Degree Type

Dissertation

Date of Award

2017

Degree Name

Doctor of Philosophy

Department

Agricultural and Biosystems Engineering

Major

Agricultural and Biosystems Engineering

First Advisor

Matthew Darr

Abstract

This dissertation is comprised of three papers. The first paper describes in detail a planar dielectric probe design using finite element analysis to determine sensing range and efficiency. The probe is subsequently connected to a Keysight impedance analyzer to measure dielectric properties of raw cotton at controlled levels of moisture content, compressed densities, and source frequency sweeps. Sensitivity to compositional differences such as turnout (lint vs seed) and variety is also explored. The response to the different factors is shown graphically and further quantified statistically in the form of a predictive model for the complex permittivity (dielectric constant and loss tangent).

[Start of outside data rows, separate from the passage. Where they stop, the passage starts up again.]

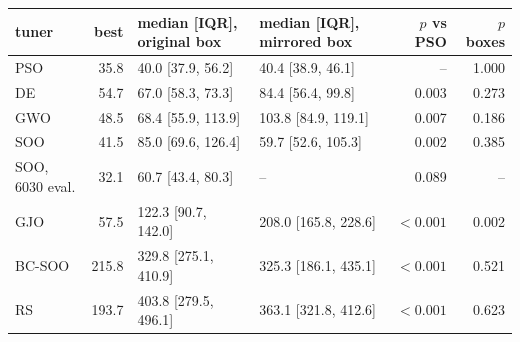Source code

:\begin{tabular}{lrllrr}
\toprule
tuner & best & median [IQR], original box & median [IQR], mirrored box & $p$ vs PSO & $p$ boxes \\
\midrule
PSO & 35.8 & 40.0 [37.9, 56.2] & 40.4 [38.9, 46.1] & -- & 1.000 \\
DE & 54.7 & 67.0 [58.3, 73.3] & 84.4 [56.4, 99.8] & 0.003 & 0.273 \\
GWO & 48.5 & 68.4 [55.9, 113.9] & 103.8 [84.9, 119.1] & 0.007 & 0.186 \\
SOO & 41.5 & 85.0 [69.6, 126.4] & 59.7 [52.6, 105.3] & 0.002 & 0.385 \\
SOO, 6030 eval. & 32.1 & 60.7 [43.4, 80.3] & -- & 0.089 & -- \\
GJO & 57.5 & 122.3 [90.7, 142.0] & 208.0 [165.8, 228.6] & $<0.001$ & 0.002 \\
BC-SOO & 215.8 & 329.8 [275.1, 410.9] & 325.3 [186.1, 435.1] & $<0.001$ & 0.521 \\
RS & 193.7 & 403.8 [279.5, 496.1] & 363.1 [321.8, 412.6] & $<0.001$ & 0.623 \\
\bottomrule
\end{tabular}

The second paper extends the dielectric probe used in the first paper to real-time harvesting on a round-module cotton harvester by leveraging a packaged sensor with embedded impedance measurement circuit and probe all in one mobile unit. A moisture prediction model based on permittivity is developed from lab-measured data and adjusted based on field data collected during cotton harvesting in Fall of 2014 for pickers and Spring of 2015 for strippers. Verification of the prediction accuracy is performed on field data collected during cotton harvesting in 2016. Sources of variability and sensitivity to confounding factors are investigated and quantified. Finally, plots of diurnal trends of predicted and actual moisture content are overlaid for several days of harvesting.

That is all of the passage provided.